Syed Ali Jafar (सैयद जफ़र) is an Indian-American electrical engineer and computer scientist. He works at the University of California, Irvine, and has previously worked at Lucent Bell Labs, Qualcomm and Hughes Software Systems. His research interests include multi-user information theory, wireless communications and network coding. He was named Fellow of the Institute of Electrical and Electronics Engineers (IEEE) in 2014 "for contributions to analyzing the capacity of wireless communication networks" and won the Blavatnik Award for Young Scientists in 2015 "for his discoveries in interference alignment in wireless networks, changing the field’s thinking about how these networks should be designed."

== Career ==
He studied electrical engineering at the Indian Institute of Technology (IIT) in Delhi, where he earned a B.Tech in 1997. He then studied electrical engineering in the United States, receiving an MSc at the California Institute of Technology in 1999 and then a PhD at Stanford University in 2003. He then worked at University of California, Irvine, while occasionally also holding positions at Lucent Bell Labs, Qualcomm and Hughes Software Systems.
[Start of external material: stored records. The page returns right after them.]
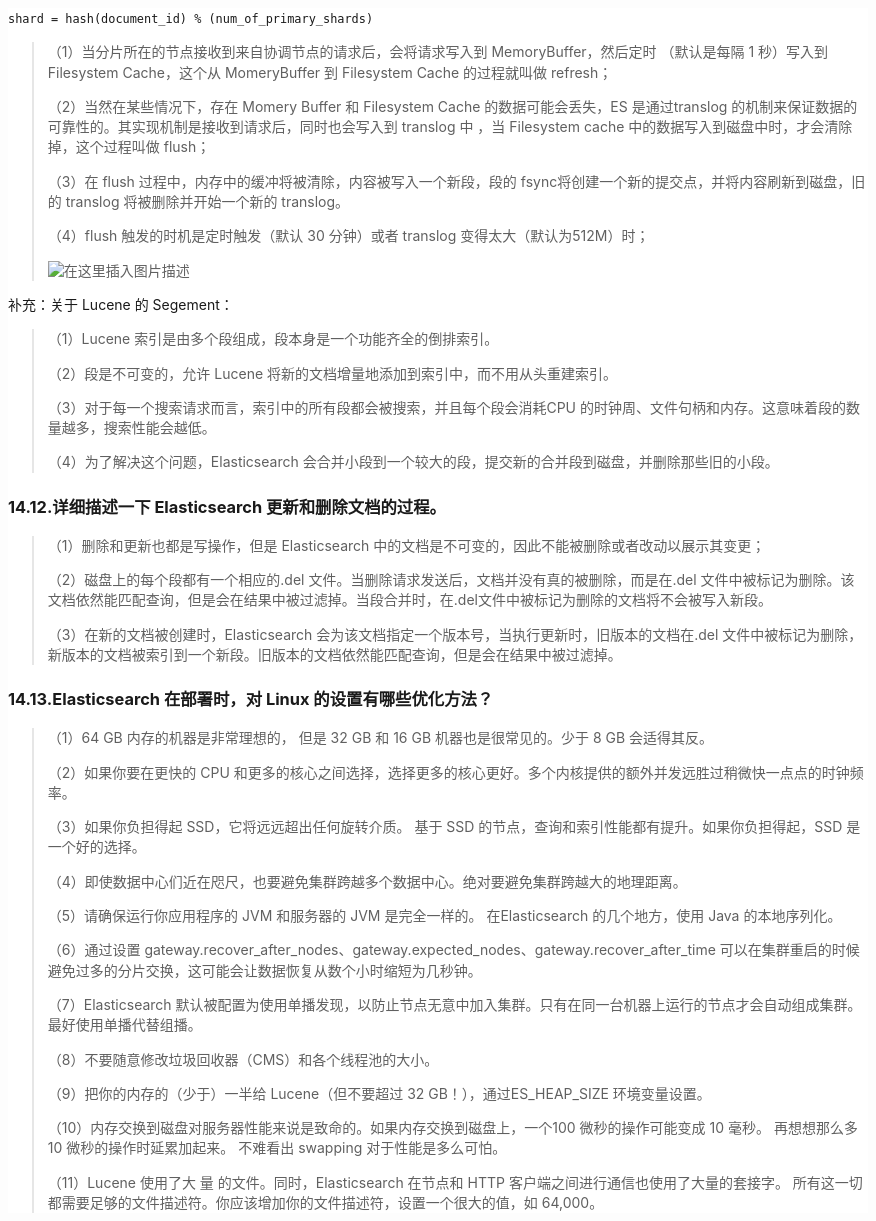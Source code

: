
 ```shell
shard = hash(document_id) % (num_of_primary_shards)
```

> （1）当分片所在的节点接收到来自协调节点的请求后，会将请求写入到 MemoryBuffer，然后定时
> （默认是每隔 1 秒）写入到 Filesystem Cache，这个从 MomeryBuffer 到 Filesystem Cache 的过程就叫做 refresh；
>
> （2）当然在某些情况下，存在 Momery Buffer 和 Filesystem Cache 的数据可能会丢失，ES 是通过translog 的机制来保证数据的可靠性的。其实现机制是接收到请求后，同时也会写入到 translog 中 ，当 Filesystem cache 中的数据写入到磁盘中时，才会清除掉，这个过程叫做 flush；
>
> （3）在 flush 过程中，内存中的缓冲将被清除，内容被写入一个新段，段的 fsync将创建一个新的提交点，并将内容刷新到磁盘，旧的 translog 将被删除并开始一个新的 translog。
>
> （4）flush 触发的时机是定时触发（默认 30 分钟）或者 translog 变得太大（默认为512M）时；
>
> ![在这里插入图片描述](https://img-blog.csdnimg.cn/fca9f350a4ae403da25639c4fc909b2f.png?x-oss-process=image/watermark,type_d3F5LXplbmhlaQ,shadow_50,text_Q1NETiBA55m95aSn6ZSF,size_20,color_FFFFFF,t_70,g_se,x_16)


补充：关于 Lucene 的 Segement：

> （1）Lucene 索引是由多个段组成，段本身是一个功能齐全的倒排索引。
>
> （2）段是不可变的，允许 Lucene 将新的文档增量地添加到索引中，而不用从头重建索引。
>
> （3）对于每一个搜索请求而言，索引中的所有段都会被搜索，并且每个段会消耗CPU 的时钟周、文件句柄和内存。这意味着段的数量越多，搜索性能会越低。
>
> （4）为了解决这个问题，Elasticsearch 会合并小段到一个较大的段，提交新的合并段到磁盘，并删除那些旧的小段。

### 14.12.详细描述一下 Elasticsearch 更新和删除文档的过程。

> （1）删除和更新也都是写操作，但是 Elasticsearch 中的文档是不可变的，因此不能被删除或者改动以展示其变更；
>
> （2）磁盘上的每个段都有一个相应的.del 文件。当删除请求发送后，文档并没有真的被删除，而是在.del 文件中被标记为删除。该文档依然能匹配查询，但是会在结果中被过滤掉。当段合并时，在.del文件中被标记为删除的文档将不会被写入新段。
>
> （3）在新的文档被创建时，Elasticsearch 会为该文档指定一个版本号，当执行更新时，旧版本的文档在.del 文件中被标记为删除，新版本的文档被索引到一个新段。旧版本的文档依然能匹配查询，但是会在结果中被过滤掉。

### 14.13.Elasticsearch 在部署时，对 Linux 的设置有哪些优化方法？

> （1）64 GB 内存的机器是非常理想的， 但是 32 GB 和 16 GB 机器也是很常见的。少于 8 GB 会适得其反。
>
> （2）如果你要在更快的 CPU 和更多的核心之间选择，选择更多的核心更好。多个内核提供的额外并发远胜过稍微快一点点的时钟频率。
>
> （3）如果你负担得起 SSD，它将远远超出任何旋转介质。 基于 SSD 的节点，查询和索引性能都有提升。如果你负担得起，SSD 是一个好的选择。
>
> （4）即使数据中心们近在咫尺，也要避免集群跨越多个数据中心。绝对要避免集群跨越大的地理距离。
>
> （5）请确保运行你应用程序的 JVM 和服务器的 JVM 是完全一样的。 在Elasticsearch 的几个地方，使用 Java 的本地序列化。
>
> （6）通过设置 gateway.recover_after_nodes、gateway.expected_nodes、gateway.recover_after_time 可以在集群重启的时候避免过多的分片交换，这可能会让数据恢复从数个小时缩短为几秒钟。
>
> （7）Elasticsearch 默认被配置为使用单播发现，以防止节点无意中加入集群。只有在同一台机器上运行的节点才会自动组成集群。最好使用单播代替组播。
>
> （8）不要随意修改垃圾回收器（CMS）和各个线程池的大小。
>
> （9）把你的内存的（少于）一半给 Lucene（但不要超过 32 GB！），通过ES_HEAP_SIZE 环境变量设置。
>
> （10）内存交换到磁盘对服务器性能来说是致命的。如果内存交换到磁盘上，一个100 微秒的操作可能变成 10 毫秒。 再想想那么多 10 微秒的操作时延累加起来。 不难看出 swapping 对于性能是多么可怕。
>
> （11）Lucene 使用了大 量 的文件。同时，Elasticsearch 在节点和 HTTP 客户端之间进行通信也使用了大量的套接字。 所有这一切都需要足够的文件描述符。你应该增加你的文件描述符，设置一个很大的值，如 64,000。
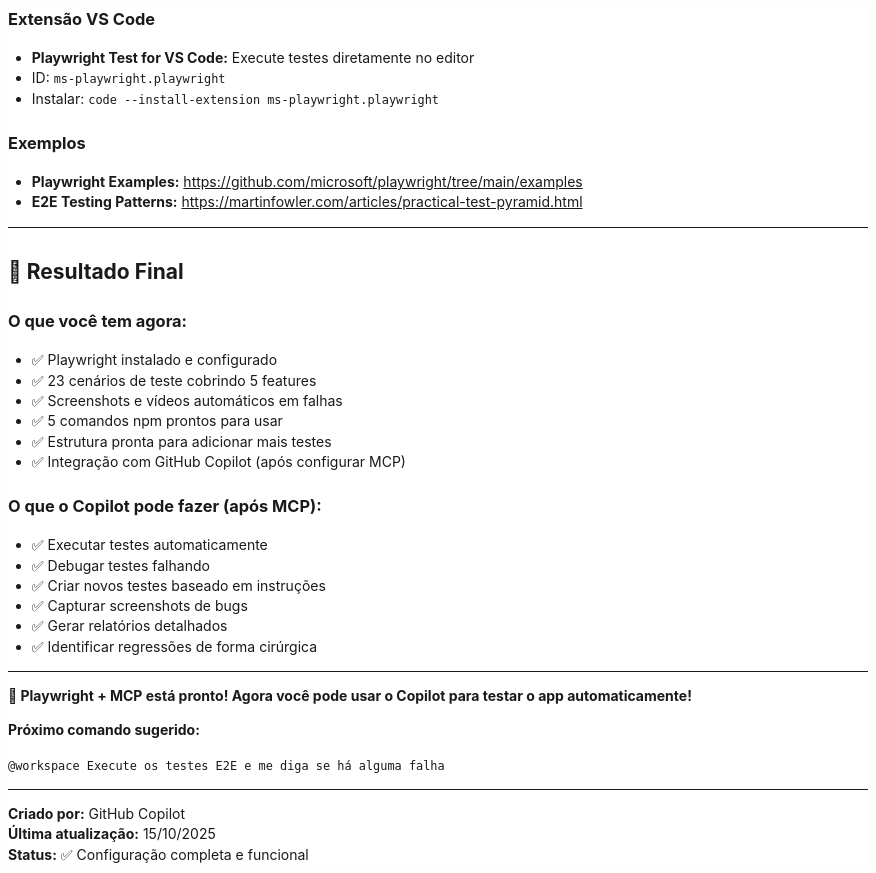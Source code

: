 ### Extensão VS Code
- **Playwright Test for VS Code:** Execute testes diretamente no editor
- ID: `ms-playwright.playwright`
- Instalar: `code --install-extension ms-playwright.playwright`

### Exemplos
- **Playwright Examples:** https://github.com/microsoft/playwright/tree/main/examples
- **E2E Testing Patterns:** https://martinfowler.com/articles/practical-test-pyramid.html

---

## 🎉 Resultado Final

### O que você tem agora:
- ✅ Playwright instalado e configurado
- ✅ 23 cenários de teste cobrindo 5 features
- ✅ Screenshots e vídeos automáticos em falhas
- ✅ 5 comandos npm prontos para usar
- ✅ Estrutura pronta para adicionar mais testes
- ✅ Integração com GitHub Copilot (após configurar MCP)

### O que o Copilot pode fazer (após MCP):
- ✅ Executar testes automaticamente
- ✅ Debugar testes falhando
- ✅ Criar novos testes baseado em instruções
- ✅ Capturar screenshots de bugs
- ✅ Gerar relatórios detalhados
- ✅ Identificar regressões de forma cirúrgica

---

**🚀 Playwright + MCP está pronto! Agora você pode usar o Copilot para testar o app automaticamente!**

**Próximo comando sugerido:**
```
@workspace Execute os testes E2E e me diga se há alguma falha
```

---

**Criado por:** GitHub Copilot  
**Última atualização:** 15/10/2025  
**Status:** ✅ Configuração completa e funcional

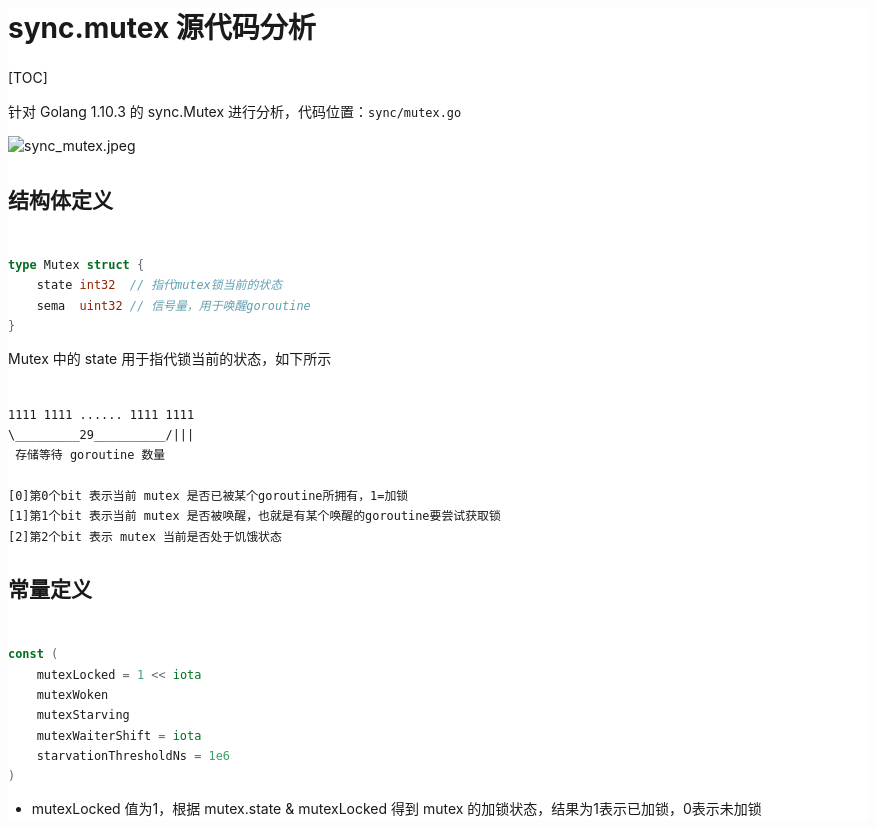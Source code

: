# sync.mutex 源代码分析



[TOC]



针对 Golang 1.10.3 的 sync.Mutex 进行分析，代码位置：`sync/mutex.go`

![sync_mutex.jpeg](https://upload-images.jianshu.io/upload_images/14738618-5075e24d24364a2f.jpeg?imageMogr2/auto-orient/strip%7CimageView2/2/w/1240)


## 结构体定义


```go

type Mutex struct {
	state int32  // 指代mutex锁当前的状态
	sema  uint32 // 信号量，用于唤醒goroutine
}

```

Mutex 中的 state 用于指代锁当前的状态，如下所示

```

1111 1111 ...... 1111 1111
\_________29__________/|||
 存储等待 goroutine 数量 
 
[0]第0个bit 表示当前 mutex 是否已被某个goroutine所拥有，1=加锁
[1]第1个bit 表示当前 mutex 是否被唤醒，也就是有某个唤醒的goroutine要尝试获取锁
[2]第2个bit 表示 mutex 当前是否处于饥饿状态

```


## 常量定义


```go

const (
	mutexLocked = 1 << iota
	mutexWoken
	mutexStarving
	mutexWaiterShift = iota
	starvationThresholdNs = 1e6
)

```

- mutexLocked 值为1，根据 mutex.state & mutexLocked 得到 mutex 的加锁状态，结果为1表示已加锁，0表示未加锁
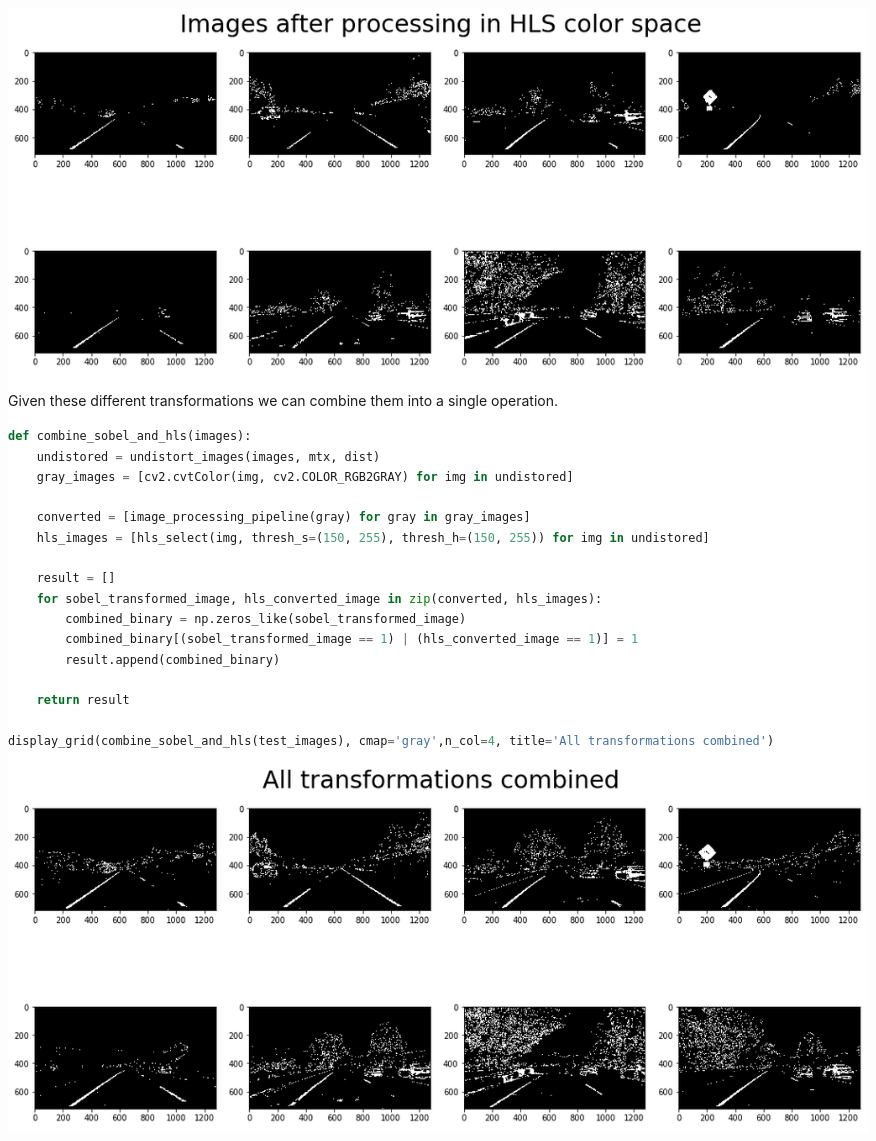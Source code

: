 
![png](output_images/output_27_0.png)


Given these different transformations we can combine them into a single operation.


```python
def combine_sobel_and_hls(images):
    undistored = undistort_images(images, mtx, dist)
    gray_images = [cv2.cvtColor(img, cv2.COLOR_RGB2GRAY) for img in undistored]

    converted = [image_processing_pipeline(gray) for gray in gray_images]
    hls_images = [hls_select(img, thresh_s=(150, 255), thresh_h=(150, 255)) for img in undistored]

    result = []
    for sobel_transformed_image, hls_converted_image in zip(converted, hls_images):
        combined_binary = np.zeros_like(sobel_transformed_image)
        combined_binary[(sobel_transformed_image == 1) | (hls_converted_image == 1)] = 1
        result.append(combined_binary)
        
    return result

display_grid(combine_sobel_and_hls(test_images), cmap='gray',n_col=4, title='All transformations combined')
```


![png](output_images/output_29_0.png)
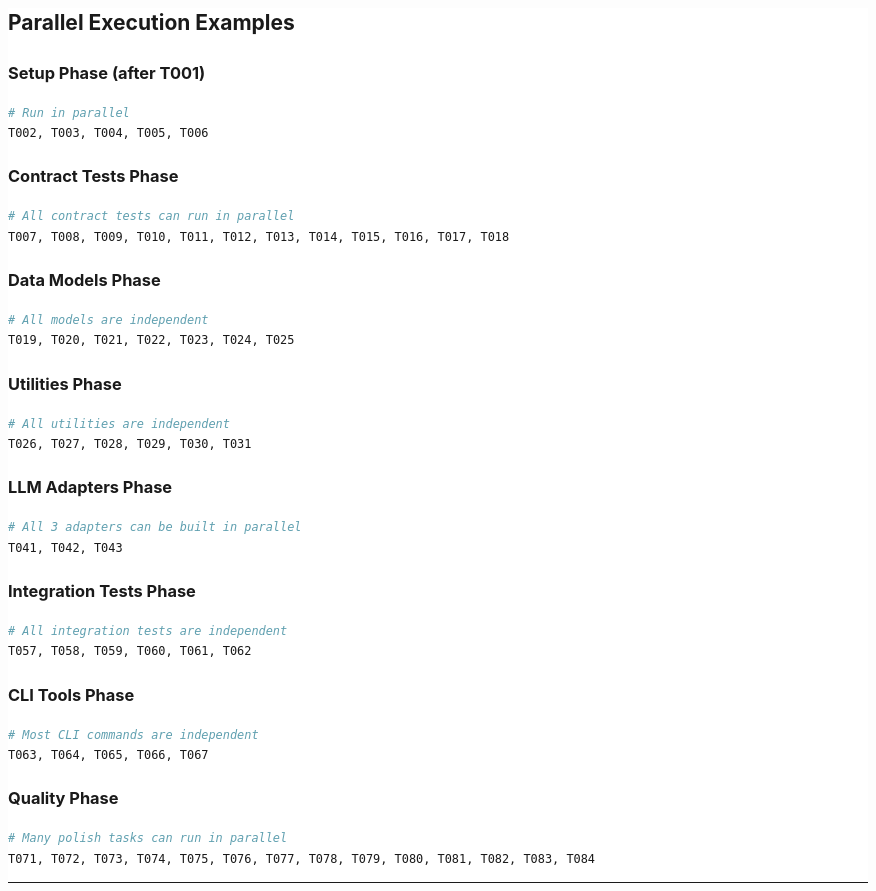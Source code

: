 
## Parallel Execution Examples

### Setup Phase (after T001)
```bash
# Run in parallel
T002, T003, T004, T005, T006
```

### Contract Tests Phase
```bash
# All contract tests can run in parallel
T007, T008, T009, T010, T011, T012, T013, T014, T015, T016, T017, T018
```

### Data Models Phase
```bash
# All models are independent
T019, T020, T021, T022, T023, T024, T025
```

### Utilities Phase
```bash
# All utilities are independent
T026, T027, T028, T029, T030, T031
```

### LLM Adapters Phase
```bash
# All 3 adapters can be built in parallel
T041, T042, T043
```

### Integration Tests Phase
```bash
# All integration tests are independent
T057, T058, T059, T060, T061, T062
```

### CLI Tools Phase
```bash
# Most CLI commands are independent
T063, T064, T065, T066, T067
```

### Quality Phase
```bash
# Many polish tasks can run in parallel
T071, T072, T073, T074, T075, T076, T077, T078, T079, T080, T081, T082, T083, T084
```

---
He studied communications networks. He solved problems in network information theory, and made numerous discoveries in the area of wireless communication and networks, including important discoveries in interference alignment in wireless networks.

== Interference alignment ==
An important discovery in wireless network design is interference alignment. A specialized application was previously studied by Yitzhak Birk and Tomer Kol for an index coding problem in 1998. In the context of interference management for wireless communication, interference alignment was first introduced by Mohammad Ali Maddah-Ali, Abolfazl S. Motahari, and Amir Keyvan Khandani, from the University of Waterloo, for wireless X channel. Interference alignment was eventually established as a general principle by Jafar and Viveck R. Cadambe in 2008, when they introduced "a mechanism to align an arbitrarily large number of interferers, leading to the surprising conclusion that wireless networks are not essentially interference limited." This led to the adoption of interference alignment in the design of wireless networks.

Jafar explained:

My research group crystallized the concept of interference alignment and showed that through interference alignment, it is possible for everyone to access half of the total bandwidth free from interference. Initially this result was shown under a number of idealized assumptions that are typical in theoretical studies. We have since continued to work on peeling off these idealizations one at a time, to bring the theory closer to practice. Along the way, we have made numerous discoveries through the lens of interference alignment, which reveal new and powerful signaling schemes.

According to New York University senior researcher Paul Horn:

Syed Jafar revolutionized our understanding of the capacity limits of wireless networks. He demonstrated the astounding result that each user in a wireless network can access half of the spectrum without interference from other users, regardless of how many users are sharing the spectrum. This is a truly remarkable result that has a tremendous impact on both information theory and the design of wireless networks.